Despite its extremely low budget, Fanboys looks surprisingly good on Blu-ray, with solid blacks and a medium (but consistent) amount of detail - enough to identify most of the Star Wars cards mounted on the wall of the van by name. No unnecessary post processing is evident (beyond what was intended) and the film is nicely clean looking. It's certainly a big improvement over the Weinstein DVD. Conversely, as this is an extremely low budget production, the DTS-HD MA audio is only okay. There isn't a lot of ADR here - it's mostly location audio. The mix is clean and does the job, but that's about the end of it. Still, it's fun to hear all the classic Star Wars sound effects in lossless - hopefully, a taste of future Star Wars Blu-ray sound. It should be noted that the back of the case says this is only DTS-HD, but it IS full HD Master Audio.

So how about the extras? There are none. Zip, nada, nunka. This disc practically advertises the notion that it was put together in a hurry after Weinstein cancelled the U.S. Blu-ray release at the last minute. So while there are chapter stops, the movie has no main menu and all the pop-up menu gives you is an audio selection. Alliance often partners with the U.S. distributor to create their discs, so it's likely they had to come up with this on their own in a hurry. If you really care about extras for this film, my recommendation is to pick up the domestic DVD as well, which includes deleted scenes, audio commentary, multiple featurettes and more. You can just tuck the DVD into a paper sleeve in your BD case, or repurpose a BD+Digital Copy (2-disc) Blu-ray case to keep them both together.
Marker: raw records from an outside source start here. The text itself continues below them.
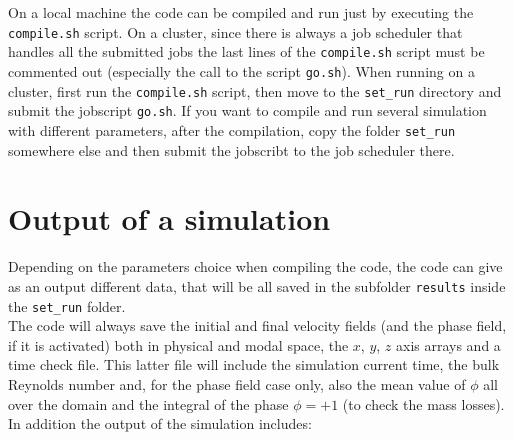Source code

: On a local machine the code can be compiled and run just by executing the \texttt{compile.sh} script. On a cluster, since there is always a job scheduler that handles all the submitted jobs the last lines of the \texttt{compile.sh} script must be commented out (especially the call to the script \texttt{go.sh}). When running on a cluster, first run the \texttt{compile.sh} script, then move to the \texttt{set\_run} directory and submit the jobscript \texttt{go.sh}. If you want to compile and run several simulation with different parameters, after the compilation, copy the folder \texttt{set\_run} somewhere else and then submit the jobscribt to the job scheduler there.\\

\section{Output of a simulation}
Depending on the parameters choice when compiling the code, the code can give as an output different data, that will be all saved in the subfolder \texttt{results} inside the \texttt{set\_run} folder.\\
The code will always save the initial and final velocity fields (and the phase field, if it is activated) both in physical and modal space, the $x$, $y$, $z$ axis arrays and a time check file. This latter file will include the simulation current time, the bulk Reynolds number and, for the phase field case only, also the mean value of $\phi$ all over the domain and the integral of the phase $\phi=+1$ (to check the mass losses).\\
In addition the output of the simulation includes:

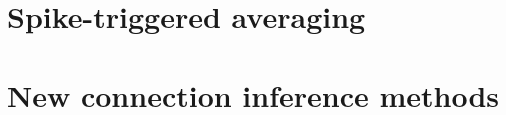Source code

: \documentclass[a4paper, oneside, 11pt]{memoir}
\begin{document}



\chapter{Spike-triggered averaging}
\label{ch:STA}





\chapter{New connection inference methods}
\label{ch4}

\end{document}
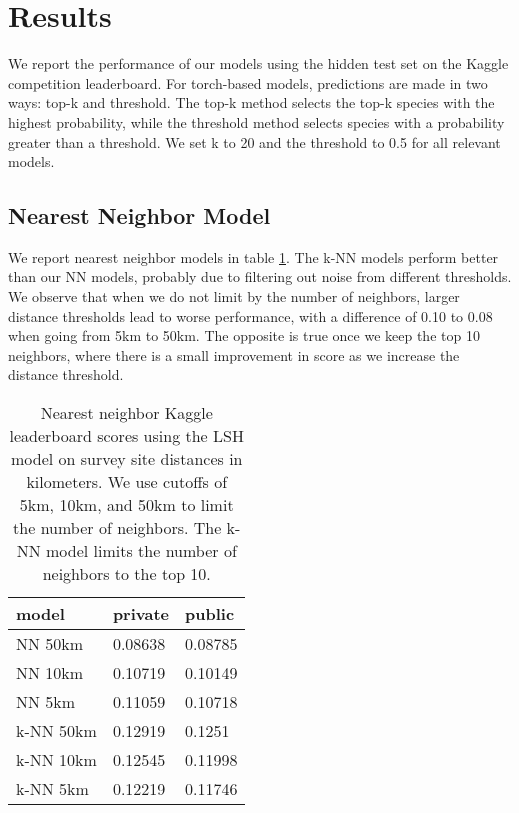 \section{Results}

We report the performance of our models using the hidden test set on the Kaggle competition leaderboard.
For torch-based models, predictions are made in two ways: top-k and threshold.
The top-k method selects the top-k species with the highest probability, while the threshold method selects species with a probability greater than a threshold.
We set k to 20 and the threshold to 0.5 for all relevant models.

\subsection{Nearest Neighbor Model}

We report nearest neighbor models in table \ref{tab:nn}.
The k-NN models perform better than our NN models, probably due to filtering out noise from different thresholds.
We observe that when we do not limit by the number of neighbors, larger distance thresholds lead to worse performance, with a difference of 0.10 to 0.08 when going from 5km to 50km.
The opposite is true once we keep the top 10 neighbors, where there is a small improvement in score as we increase the distance threshold.

\begin{table}[h]
    \caption{
        Nearest neighbor Kaggle leaderboard scores using the LSH model on survey site distances in kilometers.
        We use cutoffs of 5km, 10km, and 50km to limit the number of neighbors.
        The k-NN model limits the number of neighbors to the top 10.
    }
    \label{tab:nn}
    \begin{tabular}{|l|l|l|}
    \hline
    \textbf{model} & \textbf{private} & \textbf{public} \\ \hline
    NN 50km         & 0.08638          & 0.08785         \\ \hline
    NN 10km         & 0.10719          & 0.10149         \\ \hline
    NN 5km          & 0.11059          & 0.10718         \\ \hline
    k-NN 50km        & 0.12919          & 0.1251          \\ \hline
    k-NN 10km        & 0.12545          & 0.11998         \\ \hline
    k-NN 5km         & 0.12219          & 0.11746         \\ \hline
    \end{tabular}%
\end{table}

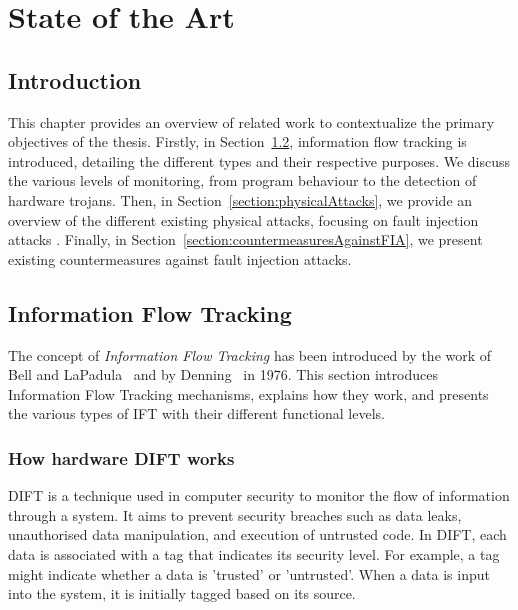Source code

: \chapter{State of the Art}
\label{chapter:soa}
\minitoc

\section{Introduction}
This chapter provides an overview of related work to contextualize the primary objectives of the thesis. Firstly, in Section~\ref{section:ift}, information flow tracking is introduced, detailing the different types and their respective purposes. We discuss the various levels of monitoring, from program behaviour to the detection of hardware trojans.
Then, in Section~\ref{section:physicalAttacks}, we provide an overview of the different existing physical attacks, focusing on fault injection attacks .
Finally, in Section~\ref{section:countermeasuresAgainstFIA}, we present existing countermeasures against fault injection attacks.

\section{Information Flow Tracking}
\label{section:ift}
The concept of \textit{Information Flow Tracking} has been introduced by the work of Bell and LaPadula~\cite{BLP-76-military} and by Denning~\cite{D-76-commacm} in 1976.
This section introduces Information Flow Tracking mechanisms, explains how they work, and presents the various types of IFT with their different functional levels.

\subsection{How hardware DIFT works}
DIFT is a technique used in computer security to monitor the flow of information through a system. It aims to prevent security breaches such as data leaks, unauthorised data manipulation, and execution of untrusted code. In DIFT, each data is associated with a tag that indicates its security level.
For example, a tag might indicate whether a data is 'trusted' or 'untrusted'. When a data is input into the system, it is initially tagged based on its source.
Kyle Newman's Fanboys is a fun little film with a lot of heart - one that deserves far better than Weinstein has given it. Casual viewers certainly won't get all the jokes, but the film is accessible enough that almost anyone should have a good time. It's got a sweet story, great nostalgia value, good laughs and a cast that really gives their all. Even though it's movie-only and you can't find it in stores here in the States, the Blu-ray is far better looking and sounding than the DVD, so it's well worth the import. Whichever format you choose, Fanboys is definitely recommended.